In this case, Roxrun Estates, Inc. et al, are the respondents-appellants, and the Roxbury Run Village Association, Inc et al., is the other appellant-respondent and defendants.
A New York Probate Lawyer said in 1972, Roxbury Run Corporation proposed to build a 500-unit townhouse development in Delaware County. A declaration was drawn up which laid out the rights and responsibilities of the owners who would purchase units in the development, as well as the property owners’ association. The Roxbury Run Village Association was created for the express purpose of building and looking after the various common areas, including recreational areas, which would be utilized by the members of the development. Two types of members were included in the association. Class A were owners of improved property. Class A members received a vote for every improved unit. Roxbury Run, on the other hand, was entitled to three votes as a Class B member for every property they owned. By December of 1979, all Class B memberships were to cease, after an amendment was made to the original agreement moving that date back from 1982.
RRVA operated by charging special charges and maintenance fees. Roxbury Run only had to pay 15% of those maintenance fees, but full price on special assessments. 2/3rds of the class A members and the class B member had to agree on a vote to increase the costs of anything more than 5%. In 1982, the total size of the development was reduced to 250 total units, and Roxbury Run agreed to only have two directors on the board of the RRVA. Roxbury Run also agreed to only ever be entitled to 99 votes no matter the actual votes they should be allowed.

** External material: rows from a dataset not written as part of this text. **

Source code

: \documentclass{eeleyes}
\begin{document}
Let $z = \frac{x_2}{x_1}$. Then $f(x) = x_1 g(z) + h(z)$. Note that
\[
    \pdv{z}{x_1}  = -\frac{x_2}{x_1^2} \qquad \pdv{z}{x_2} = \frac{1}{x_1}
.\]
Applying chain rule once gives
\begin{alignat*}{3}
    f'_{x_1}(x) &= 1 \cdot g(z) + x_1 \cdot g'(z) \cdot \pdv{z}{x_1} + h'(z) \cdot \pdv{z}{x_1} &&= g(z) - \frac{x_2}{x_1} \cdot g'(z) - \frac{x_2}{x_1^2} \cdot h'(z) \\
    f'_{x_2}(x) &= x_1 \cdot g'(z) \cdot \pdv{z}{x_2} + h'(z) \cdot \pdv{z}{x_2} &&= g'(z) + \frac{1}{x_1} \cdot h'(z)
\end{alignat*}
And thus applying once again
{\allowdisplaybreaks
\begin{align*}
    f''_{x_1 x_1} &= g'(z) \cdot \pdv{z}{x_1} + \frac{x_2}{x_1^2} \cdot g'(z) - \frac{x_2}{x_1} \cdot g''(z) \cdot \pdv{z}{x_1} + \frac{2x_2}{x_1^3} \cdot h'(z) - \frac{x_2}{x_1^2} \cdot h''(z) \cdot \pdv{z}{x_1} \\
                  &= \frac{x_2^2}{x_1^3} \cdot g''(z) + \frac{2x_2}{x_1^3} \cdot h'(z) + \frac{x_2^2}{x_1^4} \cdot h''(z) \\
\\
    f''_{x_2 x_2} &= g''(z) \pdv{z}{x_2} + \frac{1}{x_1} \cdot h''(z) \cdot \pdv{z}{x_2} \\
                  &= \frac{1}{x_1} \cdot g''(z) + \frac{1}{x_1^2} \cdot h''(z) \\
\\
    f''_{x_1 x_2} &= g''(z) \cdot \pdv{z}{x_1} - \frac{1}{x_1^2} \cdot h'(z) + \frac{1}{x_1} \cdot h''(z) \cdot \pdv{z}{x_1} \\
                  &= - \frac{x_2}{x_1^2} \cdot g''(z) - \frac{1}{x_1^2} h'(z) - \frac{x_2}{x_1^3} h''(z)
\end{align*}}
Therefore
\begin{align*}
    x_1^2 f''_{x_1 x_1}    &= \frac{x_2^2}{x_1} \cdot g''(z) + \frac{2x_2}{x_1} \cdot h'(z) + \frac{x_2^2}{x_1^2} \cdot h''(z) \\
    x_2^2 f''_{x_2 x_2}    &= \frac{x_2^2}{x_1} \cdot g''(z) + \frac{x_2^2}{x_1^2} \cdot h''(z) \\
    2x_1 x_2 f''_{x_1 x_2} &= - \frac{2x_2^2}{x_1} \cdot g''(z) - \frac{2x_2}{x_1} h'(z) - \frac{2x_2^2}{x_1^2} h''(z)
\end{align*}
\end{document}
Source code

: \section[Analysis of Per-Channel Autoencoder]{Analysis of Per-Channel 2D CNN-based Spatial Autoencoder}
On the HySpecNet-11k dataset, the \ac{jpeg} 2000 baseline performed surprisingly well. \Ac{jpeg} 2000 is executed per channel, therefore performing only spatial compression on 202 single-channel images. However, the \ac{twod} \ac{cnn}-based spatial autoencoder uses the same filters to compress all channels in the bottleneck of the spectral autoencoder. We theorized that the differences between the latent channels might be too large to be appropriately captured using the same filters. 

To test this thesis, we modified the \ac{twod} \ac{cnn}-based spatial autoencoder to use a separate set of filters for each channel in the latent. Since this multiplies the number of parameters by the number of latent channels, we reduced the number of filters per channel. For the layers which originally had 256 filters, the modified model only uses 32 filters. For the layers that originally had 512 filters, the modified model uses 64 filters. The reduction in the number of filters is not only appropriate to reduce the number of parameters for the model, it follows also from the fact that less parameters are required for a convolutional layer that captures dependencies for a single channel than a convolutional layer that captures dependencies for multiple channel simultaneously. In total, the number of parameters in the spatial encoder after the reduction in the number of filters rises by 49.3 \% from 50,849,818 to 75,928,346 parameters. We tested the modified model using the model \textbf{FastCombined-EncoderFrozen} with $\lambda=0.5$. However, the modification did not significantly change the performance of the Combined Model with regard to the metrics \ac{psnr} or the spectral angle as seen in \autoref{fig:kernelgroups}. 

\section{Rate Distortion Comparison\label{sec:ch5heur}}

Bronx Probate Lawyers said the Roxrun Estates then purchased 130 of the unimproved lots as long as they only had to pay either 15% or $6.06 for maintenance costs.
Problems arose when the maintenance cost was increased to $85 on each unit. A special assessment was also levied at the cost of $750 on each unit. Roxrun Estates had a member present, but was not allowed to vote with the 99 votes; instead, he only had 1 vote and was told that Roxrun would be obliged to pay the full amount as other owners.
Several actions commenced, the conclusion of which was that RRVA was granted a summary judgment in favor of foreclosure and Roxrun estates filed for bankruptcy. This stayed the foreclosure sale, but eventually, Bankruptcy Court allowed the RRVA to purchase the lots that were previously owned by Roxrun Estates.
A problem emerged because bankruptcy court did not examine whether or not the lien on the property was actually valid. Brooklyn Probate Lawyers said the problem revolves around the fact that the validity of the voting rights that Roxrun Estates asserts needs to be established, because if they were correct in their claim of voting rights, the liens based on the assessments for would never be levied because Roxrun would have been able to vote down those fees.
Upon further examination, Roxrun Estates was a Class A member. Class A members, and henceforth, Roxrun Estates, were really only allowed to cast a single vote at the meeting which increased the costs that would be paid for maintaining the units. Therefore, the validity of the lien and the bankruptcy hearing were valid.
However, it is also important to note that RRVA claimed that the Supreme Court should not have allowed Roxrun Estates to only be liable for 15% of the maintenance fees. The problem is that a provision in the original agreements states that fees should be assessed in the same way but didn’t have to be equal. Therefore, Roxrun Estates was entitled to pay less for maintenance because it costs less to maintain an unimproved lot.